• [TRY IT] Entries follow. Give back exactly the lines starting at the one containing "जब आप इस कोर्स" and ending at the one containing "## मॉड्यूल्स का अवलोकन 📝", and no other lines.

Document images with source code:
□ □ □ □ □ □ □

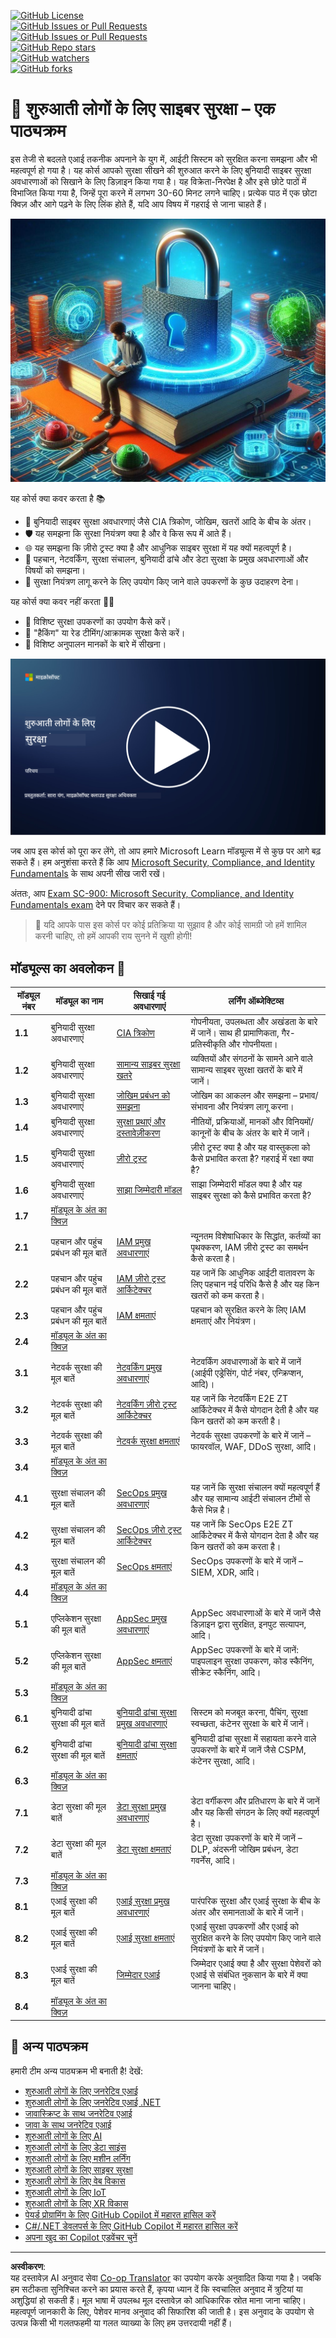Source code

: <!--
CO_OP_TRANSLATOR_METADATA:
{
  "original_hash": "0f9381fb23638f9341416474ce3c1563",
  "translation_date": "2025-09-03T18:10:31+00:00",
  "source_file": "README.md",
  "language_code": "hi"
}
-->
[![GitHub License](https://img.shields.io/github/license/microsoft/Security-101)](https://github.com/microsoft/Security-101/blob/main/LICENSE)  
[![GitHub Issues or Pull Requests](https://img.shields.io/github/issues-pr/microsoft/Security-101)](https://github.com/microsoft/Security-101/pulls)  
[![GitHub Issues or Pull Requests](https://img.shields.io/github/issues/microsoft/Security-101)](https://github.com/microsoft/Security-101/issues)  
[![GitHub Repo stars](https://img.shields.io/github/stars/microsoft/Security-101)](https://github.com/microsoft/Security-101/stargazers)  
[![GitHub watchers](https://img.shields.io/github/watchers/microsoft/Security-101)](https://github.com/microsoft/Security-101/watchers)  
[![GitHub forks](https://img.shields.io/github/forks/microsoft/Security-101)](https://github.com/microsoft/Security-101/forks)  

# 🚀 शुरुआती लोगों के लिए साइबर सुरक्षा – एक पाठ्यक्रम  

इस तेजी से बदलते एआई तकनीक अपनाने के युग में, आईटी सिस्टम को सुरक्षित करना समझना और भी महत्वपूर्ण हो गया है। यह कोर्स आपको सुरक्षा सीखने की शुरुआत करने के लिए बुनियादी साइबर सुरक्षा अवधारणाओं को सिखाने के लिए डिज़ाइन किया गया है। यह विक्रेता-निरपेक्ष है और इसे छोटे पाठों में विभाजित किया गया है, जिन्हें पूरा करने में लगभग 30-60 मिनट लगने चाहिए। प्रत्येक पाठ में एक छोटा क्विज़ और आगे पढ़ने के लिए लिंक होते हैं, यदि आप विषय में गहराई से जाना चाहते हैं।  

![शुरुआती लोगों के लिए साइबर सुरक्षा](../../translated_images/banner.cc5b05d7e5deed065123ba68678b48cbbfe411cb264c09cec64f58eda064a28a.hi.jpg)  

यह कोर्स क्या कवर करता है 📚  

- 🔐 बुनियादी साइबर सुरक्षा अवधारणाएं जैसे CIA त्रिकोण, जोखिम, खतरों आदि के बीच के अंतर।  
- 🛡️ यह समझना कि सुरक्षा नियंत्रण क्या है और वे किस रूप में आते हैं।  
- 🌐 यह समझना कि ज़ीरो ट्रस्ट क्या है और आधुनिक साइबर सुरक्षा में यह क्यों महत्वपूर्ण है।  
- 🔑 पहचान, नेटवर्किंग, सुरक्षा संचालन, बुनियादी ढांचे और डेटा सुरक्षा के प्रमुख अवधारणाओं और विषयों को समझना।  
- 🔧 सुरक्षा नियंत्रण लागू करने के लिए उपयोग किए जाने वाले उपकरणों के कुछ उदाहरण देना।  

यह कोर्स क्या कवर नहीं करता 🙅‍♂️  

- 🚫 विशिष्ट सुरक्षा उपकरणों का उपयोग कैसे करें।  
- 🚫 "हैकिंग" या रेड टीमिंग/आक्रामक सुरक्षा कैसे करें।  
- 🚫 विशिष्ट अनुपालन मानकों के बारे में सीखना।  

[![वीडियो देखें](../../translated_images/intro_placeholder.f42382df518f233a1ea3cb1c82ae8f92732bc3ac4ac2b3138cb561d24ca91df5.hi.png)](https://learn-video.azurefd.net/vod/player?id=a0fe1cef-c064-4d59-97a9-e89e12a99b4d)  

जब आप इस कोर्स को पूरा कर लेंगे, तो आप हमारे Microsoft Learn मॉड्यूल्स में से कुछ पर आगे बढ़ सकते हैं। हम अनुशंसा करते हैं कि आप [Microsoft Security, Compliance, and Identity Fundamentals](https://learn.microsoft.com/training/paths/describe-concepts-of-security-compliance-identity/?WT.mc_id=academic-96948-sayoung) के साथ अपनी सीख जारी रखें।  

अंततः, आप [Exam SC-900: Microsoft Security, Compliance, and Identity Fundamentals exam](https://learn.microsoft.com/credentials/certifications/exams/sc-900/?WT.mc_id=academic-96948-sayoung) देने पर विचार कर सकते हैं।  

> 💁 यदि आपके पास इस कोर्स पर कोई प्रतिक्रिया या सुझाव है और कोई सामग्री जो हमें शामिल करनी चाहिए, तो हमें आपकी राय सुनने में खुशी होगी!  

## मॉड्यूल्स का अवलोकन 📝  

| **मॉड्यूल नंबर** | **मॉड्यूल का नाम**                        | **सिखाई गई अवधारणाएं**               | **लर्निंग ऑब्जेक्टिव्स**                                                                                          |  
|-------------------|-------------------------------------------|--------------------------------------|-----------------------------------------------------------------------------------------------------------------|  
| **1.1**           | बुनियादी सुरक्षा अवधारणाएं                | [CIA त्रिकोण](https://github.com/microsoft/Security-101/blob/main/1.1%20The%20CIA%20triad%20and%20other%20key%20concepts.md)                        | गोपनीयता, उपलब्धता और अखंडता के बारे में जानें। साथ ही प्रामाणिकता, गैर-प्रतिस्वीकृति और गोपनीयता। |  
| **1.2**           | बुनियादी सुरक्षा अवधारणाएं                | [सामान्य साइबर सुरक्षा खतरे](https://github.com/microsoft/Security-101/blob/main/1.2%20Common%20cybersecurity%20threats.md)        | व्यक्तियों और संगठनों के सामने आने वाले सामान्य साइबर सुरक्षा खतरों के बारे में जानें।                             |  
| **1.3**           | बुनियादी सुरक्षा अवधारणाएं                | [जोखिम प्रबंधन को समझना](https://github.com/microsoft/Security-101/blob/main/1.3%20Understanding%20risk%20management.md)       | जोखिम का आकलन और समझना – प्रभाव/संभावना और नियंत्रण लागू करना।                                                                                                               | |  
| **1.4**           | बुनियादी सुरक्षा अवधारणाएं                | [सुरक्षा प्रथाएं और दस्तावेज़ीकरण](https://github.com/microsoft/Security-101/blob/main/1.4%20Security%20practices%20and%20documentation.md) | नीतियों, प्रक्रियाओं, मानकों और विनियमों/कानूनों के बीच के अंतर के बारे में जानें।                         |  
| **1.5**           | बुनियादी सुरक्षा अवधारणाएं                | [ज़ीरो ट्रस्ट](https://github.com/microsoft/Security-101/blob/main/1.5%20Zero%20trust.md)                           | ज़ीरो ट्रस्ट क्या है और यह वास्तुकला को कैसे प्रभावित करता है? गहराई में रक्षा क्या है?                   |  
| **1.6**           | बुनियादी सुरक्षा अवधारणाएं                | [साझा जिम्मेदारी मॉडल](https://github.com/microsoft/Security-101/blob/main/1.6%20Shared%20responsibility%20model.md)                           | साझा जिम्मेदारी मॉडल क्या है और यह साइबर सुरक्षा को कैसे प्रभावित करता है?                  |  
| **1.7**           | [मॉड्यूल के अंत का क्विज़](https://github.com/microsoft/Security-101/blob/main/1.7%20End%20of%20module%20quiz.md)                        |                                      |                                                                                                                 |  
| **2.1**           | पहचान और पहुंच प्रबंधन की मूल बातें       | [IAM प्रमुख अवधारणाएं](https://github.com/microsoft/Security-101/blob/main/2.1%20IAM%20key%20concepts.md)                     | न्यूनतम विशेषाधिकार के सिद्धांत, कर्तव्यों का पृथक्करण, IAM ज़ीरो ट्रस्ट का समर्थन कैसे करता है।               |  
| **2.2**           | पहचान और पहुंच प्रबंधन की मूल बातें       | [IAM ज़ीरो ट्रस्ट आर्किटेक्चर](https://github.com/microsoft/Security-101/blob/main/2.2%20IAM%20zero%20trust%20architecture.md)          | यह जानें कि आधुनिक आईटी वातावरण के लिए पहचान नई परिधि कैसे है और यह किन खतरों को कम करता है।          |  
| **2.3**           | पहचान और पहुंच प्रबंधन की मूल बातें       | [IAM क्षमताएं](https://github.com/microsoft/Security-101/blob/main/2.3%20IAM%20capabilities.md)                     | पहचान को सुरक्षित करने के लिए IAM क्षमताएं और नियंत्रण।                                                  |  
| **2.4**           | [मॉड्यूल के अंत का क्विज़](https://github.com/microsoft/Security-101/blob/main/2.4%20End%20of%20module%20quiz.md)                        |                                      |                                                                                                                 |  
| **3.1**           | नेटवर्क सुरक्षा की मूल बातें              | [नेटवर्किंग प्रमुख अवधारणाएं](https://github.com/microsoft/Security-101/blob/main/3.1%20Networking%20key%20concepts.md)              | नेटवर्किंग अवधारणाओं के बारे में जानें (आईपी एड्रेसिंग, पोर्ट नंबर, एन्क्रिप्शन, आदि)।                                 |  
| **3.2**           | नेटवर्क सुरक्षा की मूल बातें              | [नेटवर्किंग ज़ीरो ट्रस्ट आर्किटेक्चर](https://github.com/microsoft/Security-101/blob/main/3.2%20Networking%20zero%20trust%20architecture.md)   | यह जानें कि नेटवर्किंग E2E ZT आर्किटेक्चर में कैसे योगदान देती है और यह किन खतरों को कम करती है।                  |  
| **3.3**           | नेटवर्क सुरक्षा की मूल बातें              | [नेटवर्क सुरक्षा क्षमताएं](https://github.com/microsoft/Security-101/blob/main/3.3%20Network%20security%20capabilities.md)        | नेटवर्क सुरक्षा उपकरणों के बारे में जानें – फायरवॉल, WAF, DDoS सुरक्षा, आदि।                                    |  
| **3.4**           | [मॉड्यूल के अंत का क्विज़](https://github.com/microsoft/Security-101/blob/main/3.4%20End%20of%20module%20quiz.md)                        |                                      |                                                                                                                 |  
| **4.1**           | सुरक्षा संचालन की मूल बातें               | [SecOps प्रमुख अवधारणाएं](https://github.com/microsoft/Security-101/blob/main/4.1%20SecOps%20key%20concepts.md)                  | यह जानें कि सुरक्षा संचालन क्यों महत्वपूर्ण हैं और यह सामान्य आईटी संचालन टीमों से कैसे भिन्न है।                  |  
| **4.2**           | सुरक्षा संचालन की मूल बातें               | [SecOps ज़ीरो ट्रस्ट आर्किटेक्चर](https://github.com/microsoft/Security-101/blob/main/4.2%20SecOps%20zero%20trust%20architecture.md)       | यह जानें कि SecOps E2E ZT आर्किटेक्चर में कैसे योगदान देता है और यह किन खतरों को कम करता है।                      |  
| **4.3**           | सुरक्षा संचालन की मूल बातें               | [SecOps क्षमताएं](https://github.com/microsoft/Security-101/blob/main/4.3%20SecOps%20capabilities.md)                  | SecOps उपकरणों के बारे में जानें – SIEM, XDR, आदि।                                                                    |  
| **4.4**           | [मॉड्यूल के अंत का क्विज़](https://github.com/microsoft/Security-101/blob/main/4.4%20End%20of%20module%20quiz.md)                        |                                      |                                                                                                                 |  
| **5.1**           | एप्लिकेशन सुरक्षा की मूल बातें            | [AppSec प्रमुख अवधारणाएं](https://github.com/microsoft/Security-101/blob/main/5.1%20AppSec%20key%20concepts.md)                  | AppSec अवधारणाओं के बारे में जानें जैसे डिज़ाइन द्वारा सुरक्षित, इनपुट सत्यापन, आदि।                                    |  
| **5.2**           | एप्लिकेशन सुरक्षा की मूल बातें            | [AppSec क्षमताएं](https://github.com/microsoft/Security-101/blob/main/5.2%20AppSec%20key%20capabilities.md)                  | AppSec उपकरणों के बारे में जानें: पाइपलाइन सुरक्षा उपकरण, कोड स्कैनिंग, सीक्रेट स्कैनिंग, आदि।                       |  
| **5.3**           | [मॉड्यूल के अंत का क्विज़](https://github.com/microsoft/Security-101/blob/main/5.3%20End%20of%20module%20quiz.md)                        |                                      |                                                                                                                 |  
| **6.1**           | बुनियादी ढांचा सुरक्षा की मूल बातें       | [बुनियादी ढांचा सुरक्षा प्रमुख अवधारणाएं](https://github.com/microsoft/Security-101/blob/main/6.1%20Infrastructure%20security%20key%20concepts.md) | सिस्टम को मजबूत करना, पैचिंग, सुरक्षा स्वच्छता, कंटेनर सुरक्षा के बारे में जानें।                                  |  
| **6.2**           | बुनियादी ढांचा सुरक्षा की मूल बातें       | [बुनियादी ढांचा सुरक्षा क्षमताएं](https://github.com/microsoft/Security-101/blob/main/6.2%20Infrastructure%20security%20capabilities.md) | बुनियादी ढांचा सुरक्षा में सहायता करने वाले उपकरणों के बारे में जानें जैसे CSPM, कंटेनर सुरक्षा, आदि।            |  
| **6.3**           | [मॉड्यूल के अंत का क्विज़](https://github.com/microsoft/Security-101/blob/main/6.3%20End%20of%20module%20quiz.md)                        |                                      |                                                                                                                 |  
| **7.1**           | डेटा सुरक्षा की मूल बातें                 | [डेटा सुरक्षा प्रमुख अवधारणाएं](https://github.com/microsoft/Security-101/blob/main/7.1%20Data%20security%20key%20concepts.md)           | डेटा वर्गीकरण और प्रतिधारण के बारे में जानें और यह किसी संगठन के लिए क्यों महत्वपूर्ण है।                     |  
| **7.2**           | डेटा सुरक्षा की मूल बातें                 | [डेटा सुरक्षा क्षमताएं](https://github.com/microsoft/Security-101/blob/main/7.2%20Data%20security%20capabilities.md)           | डेटा सुरक्षा उपकरणों के बारे में जानें – DLP, अंदरूनी जोखिम प्रबंधन, डेटा गवर्नेंस, आदि।                          |  
| **7.3**           | [मॉड्यूल के अंत का क्विज़](https://github.com/microsoft/Security-101/blob/main/7.3%20End%20of%20module%20quiz.md)                        |                                      |                                                                                                                 |  
| **8.1**           | एआई सुरक्षा की मूल बातें                  | [एआई सुरक्षा प्रमुख अवधारणाएं](https://github.com/microsoft/Security-101/blob/main/8.1%20AI%20security%20key%20concepts.md)          | पारंपरिक सुरक्षा और एआई सुरक्षा के बीच के अंतर और समानताओं के बारे में जानें।                 |  
| **8.2**           | एआई सुरक्षा की मूल बातें                  | [एआई सुरक्षा क्षमताएं](https://github.com/microsoft/Security-101/blob/main/8.2%20AI%20security%20capabilities.md)           | एआई सुरक्षा उपकरणों और एआई को सुरक्षित करने के लिए उपयोग किए जाने वाले नियंत्रणों के बारे में जानें।                         |  
| **8.3**           | एआई सुरक्षा की मूल बातें                  | [जिम्मेदार एआई](https://github.com/microsoft/Security-101/blob/main/8.3%20Responsible%20AI.md)          | जिम्मेदार एआई क्या है और सुरक्षा पेशेवरों को एआई से संबंधित नुकसान के बारे में क्या जानना चाहिए।                          |  
| **8.4**           | [मॉड्यूल के अंत का क्विज़](https://github.com/microsoft/Security-101/blob/main/8.4%20End%20of%20module%20quiz.md)                        |                                      |                                                                                                                 |  

## 🎒 अन्य पाठ्यक्रम  

हमारी टीम अन्य पाठ्यक्रम भी बनाती है! देखें:  

- [शुरुआती लोगों के लिए जनरेटिव एआई](https://aka.ms/genai-beginners)  
- [शुरुआती लोगों के लिए जनरेटिव एआई .NET](https://github.com/microsoft/Generative-AI-for-beginners-dotnet)  
- [जावास्क्रिप्ट के साथ जनरेटिव एआई](https://github.com/microsoft/generative-ai-with-javascript)  
- [जावा के साथ जनरेटिव एआई](https://github.com/microsoft/Generative-AI-for-beginners-java)  
- [शुरुआती लोगों के लिए AI](https://aka.ms/ai-beginners)  
- [शुरुआती लोगों के लिए डेटा साइंस](https://aka.ms/datascience-beginners)  
- [शुरुआती लोगों के लिए मशीन लर्निंग](https://aka.ms/ml-beginners)  
- [शुरुआती लोगों के लिए साइबर सुरक्षा](https://github.com/microsoft/Security-101)  
- [शुरुआती लोगों के लिए वेब विकास](https://aka.ms/webdev-beginners)  
- [शुरुआती लोगों के लिए IoT](https://aka.ms/iot-beginners)  
- [शुरुआती लोगों के लिए XR विकास](https://github.com/microsoft/xr-development-for-beginners)  
- [पेयर्ड प्रोग्रामिंग के लिए GitHub Copilot में महारत हासिल करें](https://github.com/microsoft/Mastering-GitHub-Copilot-for-Paired-Programming)  
- [C#/.NET डेवलपर्स के लिए GitHub Copilot में महारत हासिल करें](https://github.com/microsoft/mastering-github-copilot-for-dotnet-csharp-developers)  
- [अपना खुद का Copilot एडवेंचर चुनें](https://github.com/microsoft/CopilotAdventures)  

---

**अस्वीकरण**:  
यह दस्तावेज़ AI अनुवाद सेवा [Co-op Translator](https://github.com/Azure/co-op-translator) का उपयोग करके अनुवादित किया गया है। जबकि हम सटीकता सुनिश्चित करने का प्रयास करते हैं, कृपया ध्यान दें कि स्वचालित अनुवाद में त्रुटियां या अशुद्धियां हो सकती हैं। मूल भाषा में उपलब्ध मूल दस्तावेज़ को आधिकारिक स्रोत माना जाना चाहिए। महत्वपूर्ण जानकारी के लिए, पेशेवर मानव अनुवाद की सिफारिश की जाती है। इस अनुवाद के उपयोग से उत्पन्न किसी भी गलतफहमी या गलत व्याख्या के लिए हम उत्तरदायी नहीं हैं।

□ □ □ □ □ □ □

• [TASK RESULT]
जब आप इस कोर्स को पूरा कर लेंगे, तो आप हमारे Microsoft Learn मॉड्यूल्स में से कुछ पर आगे बढ़ सकते हैं। हम अनुशंसा करते हैं कि आप [Microsoft Security, Compliance, and Identity Fundamentals](https://learn.microsoft.com/training/paths/describe-concepts-of-security-compliance-identity/?WT.mc_id=academic-96948-sayoung) के साथ अपनी सीख जारी रखें।  

अंततः, आप [Exam SC-900: Microsoft Security, Compliance, and Identity Fundamentals exam](https://learn.microsoft.com/credentials/certifications/exams/sc-900/?WT.mc_id=academic-96948-sayoung) देने पर विचार कर सकते हैं।  

> 💁 यदि आपके पास इस कोर्स पर कोई प्रतिक्रिया या सुझाव है और कोई सामग्री जो हमें शामिल करनी चाहिए, तो हमें आपकी राय सुनने में खुशी होगी!  

## मॉड्यूल्स का अवलोकन 📝  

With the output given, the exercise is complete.